THE TASK.
What is the number of lines in the entries that include the word "Edge"? Respond with the number only.

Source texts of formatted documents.
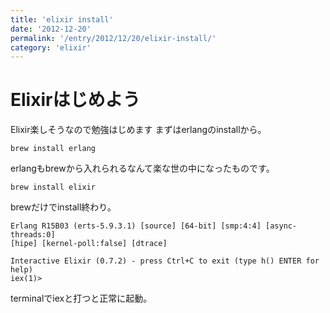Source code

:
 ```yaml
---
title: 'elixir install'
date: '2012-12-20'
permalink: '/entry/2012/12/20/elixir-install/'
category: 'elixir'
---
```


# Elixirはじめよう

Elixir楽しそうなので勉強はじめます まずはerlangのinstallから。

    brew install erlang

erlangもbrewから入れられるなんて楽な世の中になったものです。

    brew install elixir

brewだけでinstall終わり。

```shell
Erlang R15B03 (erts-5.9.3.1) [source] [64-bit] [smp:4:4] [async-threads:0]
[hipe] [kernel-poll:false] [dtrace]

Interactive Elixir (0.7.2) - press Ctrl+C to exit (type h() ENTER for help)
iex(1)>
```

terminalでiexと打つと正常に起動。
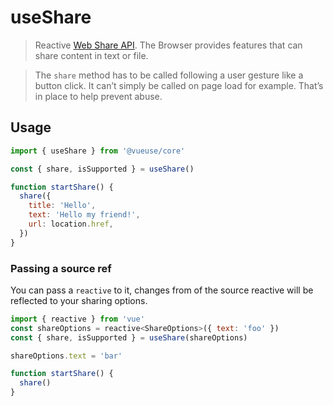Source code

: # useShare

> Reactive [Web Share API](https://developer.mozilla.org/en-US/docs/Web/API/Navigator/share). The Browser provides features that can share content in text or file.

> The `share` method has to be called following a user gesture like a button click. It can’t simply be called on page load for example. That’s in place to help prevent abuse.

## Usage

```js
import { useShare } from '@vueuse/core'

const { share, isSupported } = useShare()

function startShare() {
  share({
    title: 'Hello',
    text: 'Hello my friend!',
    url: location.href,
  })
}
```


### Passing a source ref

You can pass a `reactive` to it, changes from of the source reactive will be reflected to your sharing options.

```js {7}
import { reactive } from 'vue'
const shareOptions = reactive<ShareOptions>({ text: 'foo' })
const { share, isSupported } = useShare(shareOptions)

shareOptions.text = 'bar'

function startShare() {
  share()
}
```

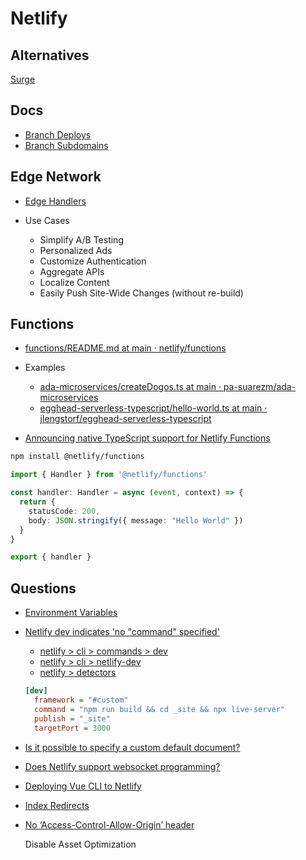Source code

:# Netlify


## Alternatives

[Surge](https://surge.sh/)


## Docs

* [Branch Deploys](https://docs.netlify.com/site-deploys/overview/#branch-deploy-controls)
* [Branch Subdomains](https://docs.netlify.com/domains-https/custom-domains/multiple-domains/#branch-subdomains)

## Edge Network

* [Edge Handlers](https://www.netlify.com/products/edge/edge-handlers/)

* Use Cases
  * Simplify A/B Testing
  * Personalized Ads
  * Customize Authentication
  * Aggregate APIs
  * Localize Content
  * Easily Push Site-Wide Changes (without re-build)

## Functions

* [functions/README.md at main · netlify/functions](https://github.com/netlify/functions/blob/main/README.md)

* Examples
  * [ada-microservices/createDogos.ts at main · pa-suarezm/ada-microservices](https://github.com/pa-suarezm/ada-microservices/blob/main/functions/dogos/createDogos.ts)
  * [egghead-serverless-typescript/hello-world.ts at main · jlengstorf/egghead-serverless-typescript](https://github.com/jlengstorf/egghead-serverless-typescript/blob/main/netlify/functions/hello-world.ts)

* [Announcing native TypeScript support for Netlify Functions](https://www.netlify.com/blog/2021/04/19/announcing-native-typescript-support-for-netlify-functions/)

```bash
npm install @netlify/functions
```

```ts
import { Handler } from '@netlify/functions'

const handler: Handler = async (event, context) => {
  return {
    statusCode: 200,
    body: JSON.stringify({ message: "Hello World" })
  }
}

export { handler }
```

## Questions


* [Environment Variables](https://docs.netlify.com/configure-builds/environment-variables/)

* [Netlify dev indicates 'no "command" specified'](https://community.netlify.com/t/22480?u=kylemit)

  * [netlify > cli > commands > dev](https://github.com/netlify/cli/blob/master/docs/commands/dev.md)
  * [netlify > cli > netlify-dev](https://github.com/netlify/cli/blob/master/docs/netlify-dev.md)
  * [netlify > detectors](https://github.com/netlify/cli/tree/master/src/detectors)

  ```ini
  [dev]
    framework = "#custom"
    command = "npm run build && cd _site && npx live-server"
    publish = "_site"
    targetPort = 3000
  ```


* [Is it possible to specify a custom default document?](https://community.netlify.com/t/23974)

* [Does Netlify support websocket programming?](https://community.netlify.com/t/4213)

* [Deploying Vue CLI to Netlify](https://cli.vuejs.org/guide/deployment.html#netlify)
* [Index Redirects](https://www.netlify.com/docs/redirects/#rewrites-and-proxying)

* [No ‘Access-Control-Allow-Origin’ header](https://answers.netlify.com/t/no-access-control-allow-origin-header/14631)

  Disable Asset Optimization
--
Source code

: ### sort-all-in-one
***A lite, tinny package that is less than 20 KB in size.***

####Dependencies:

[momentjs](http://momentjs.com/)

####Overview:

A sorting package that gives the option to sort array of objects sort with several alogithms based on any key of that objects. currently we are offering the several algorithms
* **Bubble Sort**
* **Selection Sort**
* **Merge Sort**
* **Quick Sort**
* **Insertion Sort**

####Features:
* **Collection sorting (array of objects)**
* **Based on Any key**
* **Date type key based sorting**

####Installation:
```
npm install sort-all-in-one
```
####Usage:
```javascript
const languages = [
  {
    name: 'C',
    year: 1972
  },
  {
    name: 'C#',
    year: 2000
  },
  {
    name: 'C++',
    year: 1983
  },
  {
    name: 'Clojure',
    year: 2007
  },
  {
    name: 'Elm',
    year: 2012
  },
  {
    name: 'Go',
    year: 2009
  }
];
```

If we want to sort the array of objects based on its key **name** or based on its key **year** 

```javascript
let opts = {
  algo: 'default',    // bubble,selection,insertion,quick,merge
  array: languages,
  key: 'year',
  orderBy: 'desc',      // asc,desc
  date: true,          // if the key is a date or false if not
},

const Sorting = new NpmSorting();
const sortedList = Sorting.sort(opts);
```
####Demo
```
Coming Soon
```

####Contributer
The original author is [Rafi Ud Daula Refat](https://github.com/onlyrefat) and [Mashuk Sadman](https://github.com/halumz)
--
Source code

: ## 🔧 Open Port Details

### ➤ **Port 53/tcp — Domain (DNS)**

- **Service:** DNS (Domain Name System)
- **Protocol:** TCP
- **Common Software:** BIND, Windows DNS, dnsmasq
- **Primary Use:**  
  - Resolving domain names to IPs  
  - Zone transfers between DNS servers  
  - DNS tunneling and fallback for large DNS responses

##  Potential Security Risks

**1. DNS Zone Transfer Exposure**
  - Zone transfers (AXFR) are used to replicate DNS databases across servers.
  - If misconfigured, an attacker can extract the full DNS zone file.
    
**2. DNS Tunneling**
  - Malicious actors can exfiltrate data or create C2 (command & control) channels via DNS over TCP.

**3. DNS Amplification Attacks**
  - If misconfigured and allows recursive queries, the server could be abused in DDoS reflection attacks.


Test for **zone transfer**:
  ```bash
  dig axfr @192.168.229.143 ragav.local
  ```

EXERCISE OUTPUT.
2